In the embodiment of the application, the PVTv2 backbone network is used for multi-scale feature extraction. PVTv2 is one of the most advanced pre-training models currently, which can provide more accurate and robust feature extraction capabilities with respect to input images due to its architecture of Pyramid Vision Transformer, and which can perform well in a variety of visual tasks including image classification, object detection, and segmentation. Polyps of different resolutions in colorectal mirror images can be better handled by using PVTv2 backbone networks.

PVTv2 marks images with overlapping patch embedding in order to model local continuity information. We expand the patch window, overlap adjacent windows by half, and fill the feature map with zeros to preserve resolution. To ensure PVTv2 has the same linear complexity as CNN, we use zero-filled convolution to achieve overlapping patch embedding. The specific operation of multi-scale feature extraction using PVTv2 backbone network is as follows:

s201, first check whether the network-inputted preprocessed colorectal mirror image is a 3-channel image.

S202, if the image is a 3-channel image, the image is directly sent into a network for feature extraction; if the image is not a 3-channel image, channel adjustment is performed by one 1×1 convolution, so that the number of image channels after adjustment is changed to 3.

S203, the model uses a pre-training model of PVTv2-B2 to conduct four-stage feature extraction. In the four stages, the layers of PVTv2 basic units are respectively 3, 6 and 3, and the generated four-layer original characteristic diagram X _i The dimensions (i.e., number of channels x number of rows x number of columns) are: 64× (H/4) × (W/4), 128× (H/8) × (W/8), 320× (H/16) × (W/16), 512× (H/32) × (W/32).
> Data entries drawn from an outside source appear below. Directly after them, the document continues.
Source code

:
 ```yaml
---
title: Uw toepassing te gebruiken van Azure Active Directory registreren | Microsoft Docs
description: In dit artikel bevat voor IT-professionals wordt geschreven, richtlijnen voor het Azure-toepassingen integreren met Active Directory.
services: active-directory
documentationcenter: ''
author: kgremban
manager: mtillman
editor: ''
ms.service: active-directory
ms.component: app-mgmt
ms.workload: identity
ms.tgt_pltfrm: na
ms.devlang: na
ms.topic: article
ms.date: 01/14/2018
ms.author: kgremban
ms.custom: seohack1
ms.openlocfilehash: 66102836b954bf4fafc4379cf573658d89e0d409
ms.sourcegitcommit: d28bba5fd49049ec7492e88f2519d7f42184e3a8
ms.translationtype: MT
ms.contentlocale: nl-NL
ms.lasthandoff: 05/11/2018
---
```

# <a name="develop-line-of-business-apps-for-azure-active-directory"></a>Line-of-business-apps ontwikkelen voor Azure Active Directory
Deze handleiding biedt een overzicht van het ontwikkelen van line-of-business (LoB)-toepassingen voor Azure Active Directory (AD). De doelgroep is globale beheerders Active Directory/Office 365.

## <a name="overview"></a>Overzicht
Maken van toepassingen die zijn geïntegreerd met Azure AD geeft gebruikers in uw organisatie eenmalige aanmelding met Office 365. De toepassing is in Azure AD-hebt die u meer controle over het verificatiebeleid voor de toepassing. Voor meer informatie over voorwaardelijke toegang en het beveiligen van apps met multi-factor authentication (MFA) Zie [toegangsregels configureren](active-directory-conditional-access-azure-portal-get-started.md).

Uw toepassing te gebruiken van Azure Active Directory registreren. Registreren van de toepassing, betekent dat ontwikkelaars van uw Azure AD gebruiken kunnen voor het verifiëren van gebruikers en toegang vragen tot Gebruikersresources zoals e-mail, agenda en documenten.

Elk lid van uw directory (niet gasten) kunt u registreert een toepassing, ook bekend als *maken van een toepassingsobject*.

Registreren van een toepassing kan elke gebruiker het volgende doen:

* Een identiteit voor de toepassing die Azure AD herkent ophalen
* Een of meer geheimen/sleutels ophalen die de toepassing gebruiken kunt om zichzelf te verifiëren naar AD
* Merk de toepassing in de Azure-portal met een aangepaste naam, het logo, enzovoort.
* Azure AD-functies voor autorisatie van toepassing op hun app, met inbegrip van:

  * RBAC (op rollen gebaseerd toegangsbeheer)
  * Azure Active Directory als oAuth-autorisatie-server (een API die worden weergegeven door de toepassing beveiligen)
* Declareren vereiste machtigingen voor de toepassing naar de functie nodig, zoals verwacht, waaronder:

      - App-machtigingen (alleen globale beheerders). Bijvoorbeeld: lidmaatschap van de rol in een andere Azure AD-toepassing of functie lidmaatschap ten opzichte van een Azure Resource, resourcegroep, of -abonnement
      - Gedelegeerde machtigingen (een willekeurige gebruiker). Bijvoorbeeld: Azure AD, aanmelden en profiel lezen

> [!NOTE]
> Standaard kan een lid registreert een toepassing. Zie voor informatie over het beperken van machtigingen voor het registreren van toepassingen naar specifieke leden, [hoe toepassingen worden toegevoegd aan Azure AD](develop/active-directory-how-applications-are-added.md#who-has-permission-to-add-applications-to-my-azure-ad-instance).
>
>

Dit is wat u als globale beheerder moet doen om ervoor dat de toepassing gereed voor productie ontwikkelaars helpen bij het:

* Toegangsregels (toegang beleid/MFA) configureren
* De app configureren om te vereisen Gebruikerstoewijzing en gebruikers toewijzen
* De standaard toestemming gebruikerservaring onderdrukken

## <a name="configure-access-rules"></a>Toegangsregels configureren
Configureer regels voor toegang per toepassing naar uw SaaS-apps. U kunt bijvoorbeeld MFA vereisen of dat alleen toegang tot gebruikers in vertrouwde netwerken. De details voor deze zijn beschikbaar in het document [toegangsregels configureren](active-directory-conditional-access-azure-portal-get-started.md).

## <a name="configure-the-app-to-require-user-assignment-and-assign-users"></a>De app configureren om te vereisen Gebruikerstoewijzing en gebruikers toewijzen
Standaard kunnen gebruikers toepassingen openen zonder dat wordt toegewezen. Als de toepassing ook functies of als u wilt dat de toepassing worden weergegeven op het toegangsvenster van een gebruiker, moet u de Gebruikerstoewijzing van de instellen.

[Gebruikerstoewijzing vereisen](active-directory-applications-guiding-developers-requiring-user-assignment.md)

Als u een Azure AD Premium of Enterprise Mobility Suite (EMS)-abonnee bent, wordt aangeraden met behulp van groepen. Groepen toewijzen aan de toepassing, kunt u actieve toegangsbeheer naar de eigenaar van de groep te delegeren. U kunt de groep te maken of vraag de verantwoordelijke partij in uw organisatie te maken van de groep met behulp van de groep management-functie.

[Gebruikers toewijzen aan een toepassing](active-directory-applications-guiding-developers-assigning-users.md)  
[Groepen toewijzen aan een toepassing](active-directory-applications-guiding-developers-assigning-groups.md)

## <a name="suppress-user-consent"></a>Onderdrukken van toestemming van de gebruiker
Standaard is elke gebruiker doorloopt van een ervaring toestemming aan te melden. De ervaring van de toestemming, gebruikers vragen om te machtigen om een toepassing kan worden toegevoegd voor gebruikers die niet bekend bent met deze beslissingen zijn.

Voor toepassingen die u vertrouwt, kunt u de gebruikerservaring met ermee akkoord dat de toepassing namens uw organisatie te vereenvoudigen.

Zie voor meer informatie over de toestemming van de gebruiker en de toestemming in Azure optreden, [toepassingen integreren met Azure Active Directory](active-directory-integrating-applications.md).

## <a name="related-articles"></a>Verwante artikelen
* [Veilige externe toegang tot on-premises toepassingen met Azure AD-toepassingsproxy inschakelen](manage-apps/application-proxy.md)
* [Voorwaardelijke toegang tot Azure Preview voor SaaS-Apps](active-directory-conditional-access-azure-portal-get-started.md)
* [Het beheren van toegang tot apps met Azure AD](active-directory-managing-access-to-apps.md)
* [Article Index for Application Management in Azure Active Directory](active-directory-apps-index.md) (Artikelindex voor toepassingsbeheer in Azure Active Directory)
And step S3, performing step-by-step fusion on the original feature images with different scales generated by PVT by using a parallel Sobel edge decoder to obtain a global prediction image. The parallel Sobel edge decoder module of the present application as shown in fig. 4 operates as follows:

as shown in FIG. 4, X in the figure ₁ 、X ₂ 、X ₃ 、X ₄ Is the original feature map of four levels of the PVT stage. We perform RFB operations on it in parallel, the specific operation of which is shown in fig. 5, in X ₁ For the purposes of illustration, X ₁ A convolution operation of four branches is required. The operation is as follows:

s301, the number of channels of the feature map is compressed by using a 1×1 convolution in the first branch, and for the sake of calculation, we compress the number of channels of all features to 32.

S302, in the second branch, the number of channels of the feature map is compressed by first using a convolution of 1×1, and then feature extraction is performed on the feature map by using an asymmetric convolution of 1×3 and 3×1 and a convolution of 3×3 with a void ratio of 3, respectively.

S303, in the third branch, the number of channels of the feature map is compressed by first using a convolution of 1×1, and then feature extraction is performed on the feature map by using an asymmetric convolution of 1×5 and 5×1 and a convolution of 3×3 with a void ratio of 5, respectively.

S304, in the fourth branch, the number of channels of the feature map is compressed by first using a convolution of 1×1, and then feature extraction is performed on the feature map by using an asymmetric convolution of 1×7 and 7×1 and a convolution of 3×3 with a void ratio of 7, respectively, at a time.

S305, in the fourth branch, the number of channels of the feature map is compressed by first using a convolution of 1×1, and then feature extraction is performed on the feature map by using an asymmetric convolution of 1×7 and 7×1 and a convolution of 3×3 with a void ratio of 7, respectively.

S306, splicing the feature graphs of the four branches in the channel dimension, and then compressing the number of channels of the feature graph by using 1X 1 convolution.

S307, the feature map and the original feature map compressed by the channel with the convolution of 1 multiplied by 1 are added pixel by pixel, and then are subjected to nonlinear operation of a ReLU activation function, and then Sobel operation is performed.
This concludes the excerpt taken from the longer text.